ジェイクは、サインをした新著をプレゼントしてくれた。
ジェイクは、サインをした新著をプレゼントしてくれた。

 ニューヨーク・タイムズの書評をあとで確認するとこういうことだった。ハーバード・ビジネス・レビューの編集者もつとめた評者は、書評の冒頭で、こう書いている(抄訳)。

 ──本にはこんな一節がある。<フリードマンは虚無的であり、「すべての悪しきものは政府からくる」という反民主主義の市場原理主義の考えを持っていた>。このフリードマンの引用をそこに振られている注で見てみると、フリードマンの『資本主義と自由』の137ページからとったとある。その本のコピーを私がもっていたので、確認してみた。そもそも137ページには、まったく関係のない話題がそこには展開されていた。それどころか、フリードマンの『資本主義と自由』全体を見ても、「すべての悪しきものは政府からやってくる」なんて言葉は出てこない──。

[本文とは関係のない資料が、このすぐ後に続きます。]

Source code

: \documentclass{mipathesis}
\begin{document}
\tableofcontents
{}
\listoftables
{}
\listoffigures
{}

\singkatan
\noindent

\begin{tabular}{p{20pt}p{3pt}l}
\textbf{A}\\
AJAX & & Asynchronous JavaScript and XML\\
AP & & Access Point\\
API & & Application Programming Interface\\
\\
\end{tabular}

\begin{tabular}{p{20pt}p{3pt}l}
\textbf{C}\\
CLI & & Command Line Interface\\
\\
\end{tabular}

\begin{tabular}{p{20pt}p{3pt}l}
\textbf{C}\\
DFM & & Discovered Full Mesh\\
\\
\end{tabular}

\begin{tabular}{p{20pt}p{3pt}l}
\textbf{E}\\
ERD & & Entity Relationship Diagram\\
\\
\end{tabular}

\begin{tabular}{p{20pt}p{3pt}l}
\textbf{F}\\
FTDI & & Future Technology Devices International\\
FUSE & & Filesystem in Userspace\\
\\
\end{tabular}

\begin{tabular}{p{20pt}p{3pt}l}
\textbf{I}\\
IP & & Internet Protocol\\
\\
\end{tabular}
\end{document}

 要は書評の冒頭で、この本はミルトン・フリードマンの引用を捏造(ねつぞう)している、と書いたわけだ。そして書評全体も、この本はハイエクやフリードマンの評価が、なっていない、読むに値しない本だという破壊的なものだった。

 実際このニューヨーク・タイムズの書評が出ると、親から心配して電話がかかってくるのから始まり、講演やポッドキャストの出演がキャンセルされ、そして本人もコロナに感染してしまうという散々な目にあった。

 ジェイクは朝食の場では、「本当はもうひとつソースが書いてあったんだ。最後の編集の過程で、本の最後に移すときに、ペーストし損なったんだ」と主張していた。

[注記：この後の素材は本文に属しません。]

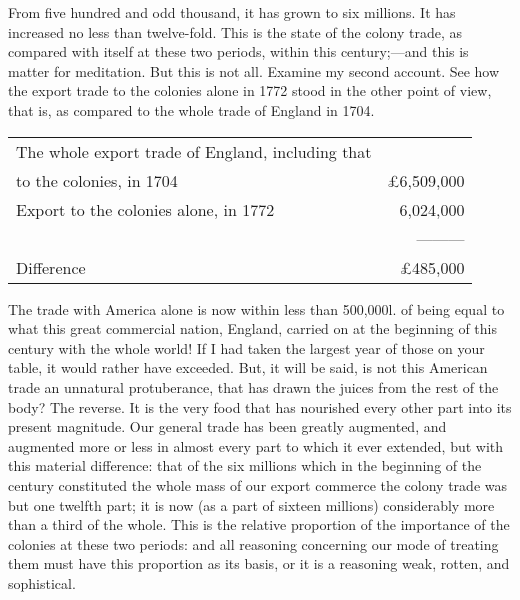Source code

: From five hundred and odd thousand, it has grown to six millions. It has increased no less than twelve-fold. This is the state of the colony trade, as compared with itself at these two periods, within this century;—and this is matter for meditation. But this is not all. Examine my second account. See how the export trade to the colonies alone in 1772 stood in the other point of view, that is, as compared to the whole trade of England in 1704.

\begin{center}
\begin{tabular}{l r}
The whole export trade of England, including that & \\
to the colonies, in 1704 & £6,509,000 \\
Export to the colonies alone, in 1772 & 6,024,000 \\
	       & ———  \\
Difference & £485,000
\end{tabular}
\end{center}

The trade with America alone is now within less than 500,000l. of being equal to what this great commercial nation, England, carried on at the beginning of this century with the whole world! If I had taken the largest year of those on your table, it would rather have exceeded. But, it will be said, is not this American trade an unnatural protuberance, that has drawn the juices from the rest of the body? The reverse. It is the very food that has nourished every other part into its present magnitude. Our general trade has been greatly augmented, and augmented more or less in almost every part to which it ever extended, but with this material difference: that of the six millions which in the beginning of the century constituted the whole mass of our export commerce the colony trade was but one twelfth part; it is now (as a part of sixteen millions) considerably more than a third of the whole. This is the relative proportion of the importance of the colonies at these two periods: and all reasoning concerning our mode of treating them must have this proportion as its basis, or it is a reasoning weak, rotten, and sophistical.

 が、このコラムを書くにあたって、そのもうひとつのソースを教えてほしい、とメールをすると、しばらくたってこんな返事が返ってきた。

「そのもうひとつのソースを虚心坦懐に見てみても、当該のフリードマンの言葉はなかった。フリードマンの言葉として鍵カッコにくくるべきではなかった」

 たしかにフリードマンは、「なぜ政府が問題なのか」(Why Government Is the Problem)というエッセイを書いているくらいだから、「すべての悪しきものは政府から来るとフリードマンが考えていた」と、鍵カッコでくくらず地の文で書けば間違いではなかっただろう。